** Supplied data follows **

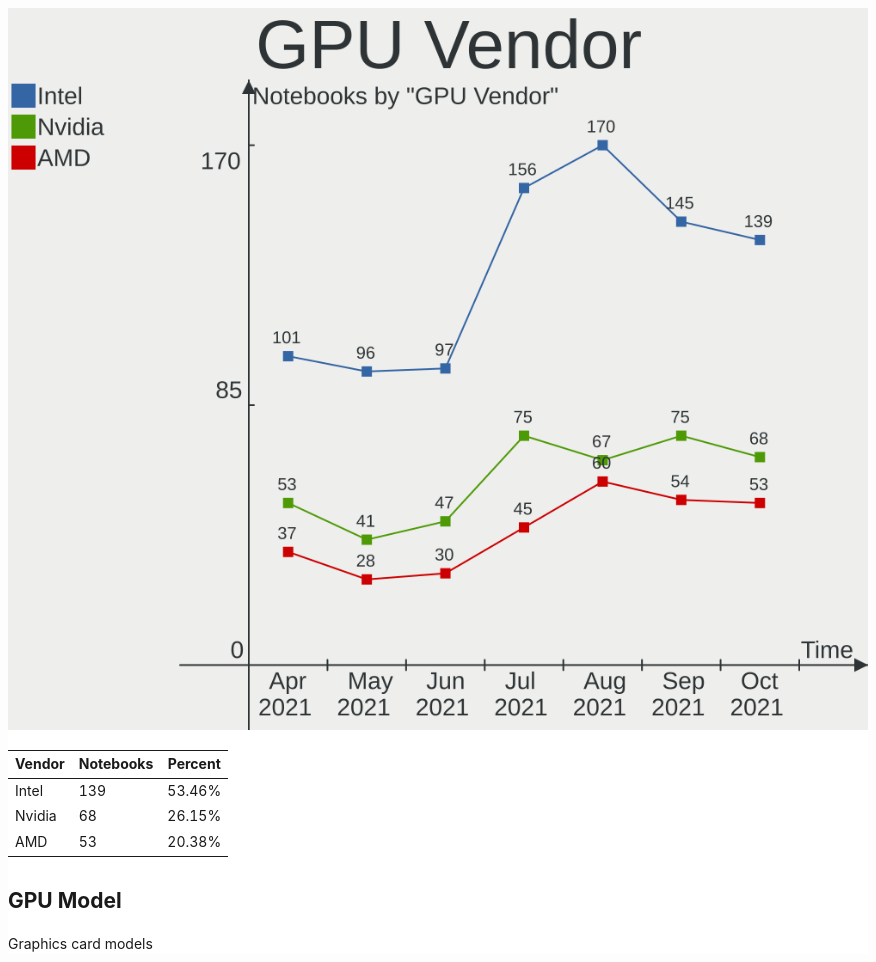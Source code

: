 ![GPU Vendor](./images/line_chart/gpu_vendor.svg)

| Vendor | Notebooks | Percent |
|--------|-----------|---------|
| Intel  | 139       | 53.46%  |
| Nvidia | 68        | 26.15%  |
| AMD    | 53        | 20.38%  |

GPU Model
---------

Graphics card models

** End of Supplied data **
** Supplied data follows **

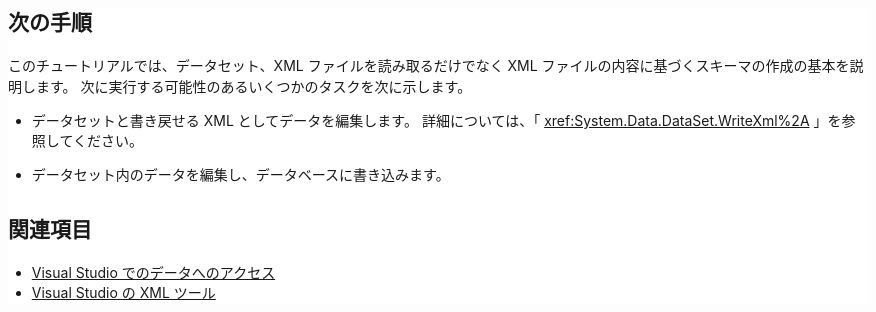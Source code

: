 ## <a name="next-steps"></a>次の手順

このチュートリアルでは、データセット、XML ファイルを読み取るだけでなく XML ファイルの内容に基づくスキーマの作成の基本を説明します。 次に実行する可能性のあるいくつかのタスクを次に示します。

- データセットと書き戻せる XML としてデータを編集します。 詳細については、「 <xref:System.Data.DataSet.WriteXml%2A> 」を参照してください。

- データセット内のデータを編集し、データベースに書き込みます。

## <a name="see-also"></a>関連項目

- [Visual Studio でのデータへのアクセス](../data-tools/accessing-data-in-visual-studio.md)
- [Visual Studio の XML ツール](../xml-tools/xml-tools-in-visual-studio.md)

** End of Supplied data **

Brief> The answer must be a single number: how many lines above contain "visual".

Task solution> 2